Mylan N.V sought approval from FDA for NDA for Dolutegravir Tablets

Mylan N.V, which is a global pharmaceutical company asserted receipt of tentative approval from the U.S Food and Drug Administration under the U.S President’s Emergency Plan for AIDS Relief for its New Drug Application for Dolutegravir tablets, Emtricitabine, and Tenofovir Alafenamide Tablets, 50 mg/200 mg/25 mg.

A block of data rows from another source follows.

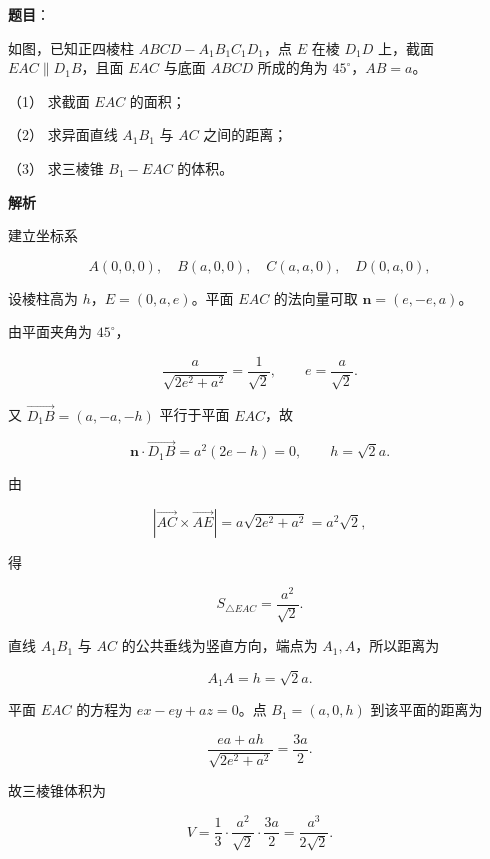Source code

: \begin{answer}

\textbf{题目}：

如图，已知正四棱柱 $ABCD-A_1B_1C_1D_1$，点 $E$ 在棱 $D_1D$ 上，截面 $EAC\parallel D_1B$，且面 $EAC$ 与底面 $ABCD$ 所成的角为 $45^\circ$，$AB=a$。

（1） 求截面 $EAC$ 的面积；

（2） 求异面直线 $A_1B_1$ 与 $AC$ 之间的距离；

（3） 求三棱锥 $B_1-EAC$ 的体积。
\nopagebreak[4]
\begin{center}\end{center}
\nopagebreak[4]
\textbf{解析}

建立坐标系

\nopagebreak[4]
\[
A(0,0,0),\quad B(a,0,0),\quad C(a,a,0),\quad D(0,a,0),
\]

设棱柱高为 $h$，$E=(0,a,e)$。平面 $EAC$ 的法向量可取 $\mathbf n=(e,-e,a)$。

由平面夹角为 $45^\circ$，

\nopagebreak[4]
\[
\frac a{\sqrt{2e^2+a^2}}=\frac1{\sqrt2},
\qquad e=\frac a{\sqrt2}.
\]

又 $\overrightarrow{D_1B}=(a,-a,-h)$ 平行于平面 $EAC$，故

\nopagebreak[4]
\[
\mathbf n\cdot\overrightarrow{D_1B}=a^2(2e-h)=0,
\qquad h=\sqrt2a.
\]


由

\nopagebreak[4]
\[
\left|\overrightarrow{AC}\times\overrightarrow{AE}\right|
=a\sqrt{2e^2+a^2}=a^2\sqrt2,
\]

得

\nopagebreak[4]
\[
S_{\triangle EAC}=\frac{a^2}{\sqrt2}.
\]


直线 $A_1B_1$ 与 $AC$ 的公共垂线为竖直方向，端点为 $A_1,A$，所以距离为

\nopagebreak[4]
\[
A_1A=h=\sqrt2a.
\]


平面 $EAC$ 的方程为 $ex-ey+az=0$。点 $B_1=(a,0,h)$ 到该平面的距离为

\nopagebreak[4]
\[
\frac{ea+ah}{\sqrt{2e^2+a^2}}=\frac{3a}{2}.
\]

故三棱锥体积为

\nopagebreak[4]
\[
V=\frac13\cdot\frac{a^2}{\sqrt2}\cdot\frac{3a}{2}
=\frac{a^3}{2\sqrt2}.
\]




\end{answer}
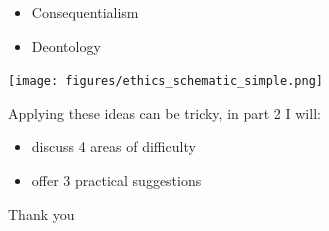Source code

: \documentclass{beamer}
\begin{document}
\begin{frame}

\begin{itemize}
\item Consequentialism
\item Deontology
\end{itemize}

\end{frame}
%
%
\begin{frame}

\begin{center}
\texttt{[image: figures/ethics\_schematic\_simple.png]}
\end{center}

\end{frame}
\begin{frame}

Applying these ideas can be tricky, in part 2 I will:
\begin{itemize}
\item discuss 4 areas of difficulty
\item offer 3 practical suggestions
\end{itemize}

\end{frame}
\begin{frame}

\begin{center}
\LARGE
Thank you
\end{center}

\end{frame}
\end{document}
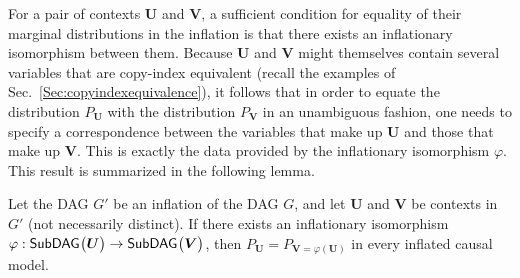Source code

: 

For a pair of contexts $\bm{U}$ and $\bm{V}$, a sufficient condition for equality of their marginal distributions in the inflation is that there exists an inflationary isomorphism between them.  Because $\bm{U}$ and $\bm{V}$ might themselves contain several variables that are copy-index equivalent (recall the examples of Sec.~\ref{Sec:copyindexequivalence}), it follows that in order to equate the distribution $P_{\bm{U}}$ with the distribution $P_{\bm{V}}$ in an unambiguous fashion, one needs to specify a correspondence between the variables that make up $\bm{U}$ and those that make up $\bm{V}$. This is exactly the data provided by the inflationary isomorphism $\varphi$.  This result is summarized in the following lemma.



\begin{lemma}
Let the DAG $G'$ be an inflation of the DAG $G$, and let $\bm{U}$ and $\bm{V}$ be contexts in $G'$ (not necessarily distinct). If there exists an inflationary isomorphism $\varphi:{\operatorname{\mathsf{SubDAG}}_{}}\bigl\lparen\bm{U}\bigr\rparen\to{\operatorname{\mathsf{SubDAG}}_{}}\bigl\lparen\bm{V}\bigr\rparen$, then $P_{\bm{U}} = P_{\bm{V}=\varphi (\bm{U})}$ in every inflated causal model.
	\label{lem:coincide}
\end{lemma}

The antiretroviral (ARV) will be immediately available in developing countries as a first-line regimen for people being treated for HIV/AIDS.

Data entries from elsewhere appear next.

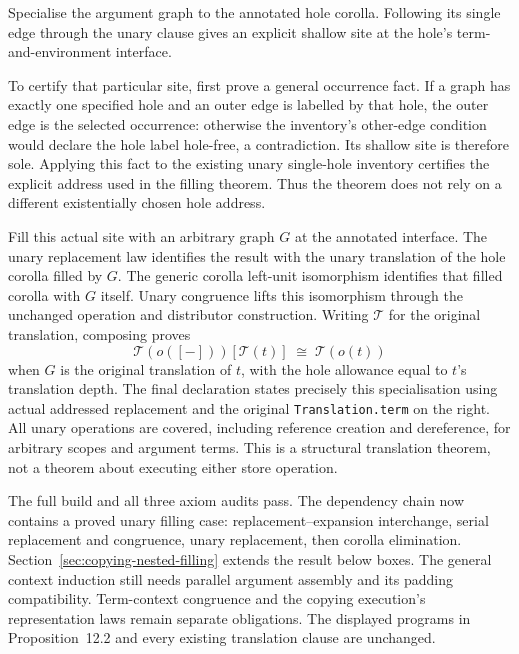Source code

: 



Specialise the argument graph to the annotated hole corolla. Following its
single edge through the unary clause gives an explicit shallow site at the
hole's term-and-environment interface.

To certify that particular site, first prove a general occurrence fact.
If a graph has exactly one specified hole and an outer edge is labelled by
that hole, the outer edge is the selected occurrence: otherwise the
inventory's other-edge condition would declare the hole label hole-free,
a contradiction. Its shallow site is therefore sole. Applying this fact to
the existing unary single-hole inventory certifies the explicit address
used in the filling theorem. Thus the theorem does not rely on a different
existentially chosen hole address.







Fill this actual site with an arbitrary graph $G$ at the annotated
interface. The unary replacement law identifies the result with the unary
translation of the hole corolla filled by $G$. The generic corolla left-unit
isomorphism identifies that filled corolla with $G$ itself. Unary congruence
lifts this isomorphism through the unchanged operation and distributor
construction. Writing $\mathcal{T}$ for the original translation, composing proves
\[
  \mathcal{T}(o([-]))[\mathcal{T}(t)]
  \;\cong\;\mathcal{T}(o(t))
\]
when $G$ is the original translation of $t$, with the hole allowance equal
to $t$'s translation depth. The final declaration states precisely this
specialisation using actual addressed replacement and the original
\texttt{Translation.term} on the right. All unary operations are covered,
including reference creation and dereference, for arbitrary scopes and
argument terms. This is a structural translation theorem, not a theorem
about executing either store operation.





The full build and all three axiom audits pass. The dependency chain now
contains a proved unary filling case:
replacement--expansion interchange, serial replacement and congruence,
unary replacement, then corolla elimination. Section~\ref{sec:copying-nested-filling} extends the result below boxes.
The general context induction still needs parallel argument assembly
and its padding compatibility. Term-context congruence and the copying
execution's representation laws remain separate obligations. The displayed
programs in Proposition~12.2 and every existing translation clause are unchanged.
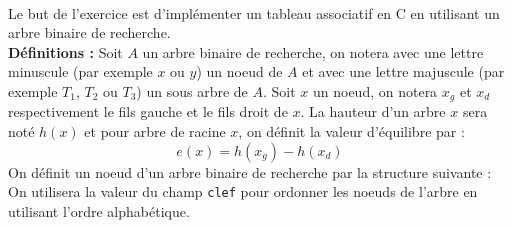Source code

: \documentclass[11pt,a4paper]{article}
\begin{document}
\begin{Exercise}[title = {Implémentation d'un tableau associatif}, origin = {\bac \; {\sc ccmp 2025}, {\sc mpi} } ]\\
Le but de l'exercice est d'implémenter un tableau associatif en C en utilisant un arbre binaire de recherche. \\
{\bf Définitions :} Soit $A$ un arbre binaire de recherche, on notera avec une lettre minuscule (par exemple $x$ ou $y$) un noeud de $A$ et avec une lettre majuscule (par exemple $T_1$, $T_2$ ou $T_3$) un sous arbre de $A$. Soit $x$ un noeud, on notera $x_g$ et $x_d$ respectivement le fils gauche et le fils droit de $x$. La hauteur d'un arbre $x$ sera noté $h(x)$ et pour arbre de racine $x$, on définit la valeur d'équilibre par :
$$ e(x) = h(x_g) - h(x_d)$$
On définit un noeud d'un arbre binaire de recherche par la structure suivante :
On utilisera la valeur du champ {\tt clef} pour ordonner les noeuds de l'arbre en utilisant l'ordre alphabétique.


\end{Exercise}
\end{document}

Mylan CEO Heather Bresch said “With limited funding, the world needs cost competitive and clinically effective products like this one, and Mylan is proud to work with partners to make it available and help reach the more than 15 million people living with HIV worldwide who still need access to treatment.”

As per the guidelines of the U.S department of Health and Human services, Mylan’s ARV is a once-daily, fixed-dose combination of Dolutegravir, Emtricitabine and Tenofovir Alafenamide, the individual components that make up ViiV Healthcare’s Tivicay and Gilead’s Descovy. Mylan manufactures these products under licenses from the Medicines Patent Pool and Gilead Sciences, respectively. This is the first tentative approval of Tenofovir Alafenamide and comes just two years after the FDA approval of Descovy. The combination of these agents is currently included as a “Recommended Initial Regimen for Most People with HIV”

Mylan is committed to treating HIV/AIDS and has also long been a supporter of the patient community through the sponsorship of free community HIV/AIDS testing and clinical research.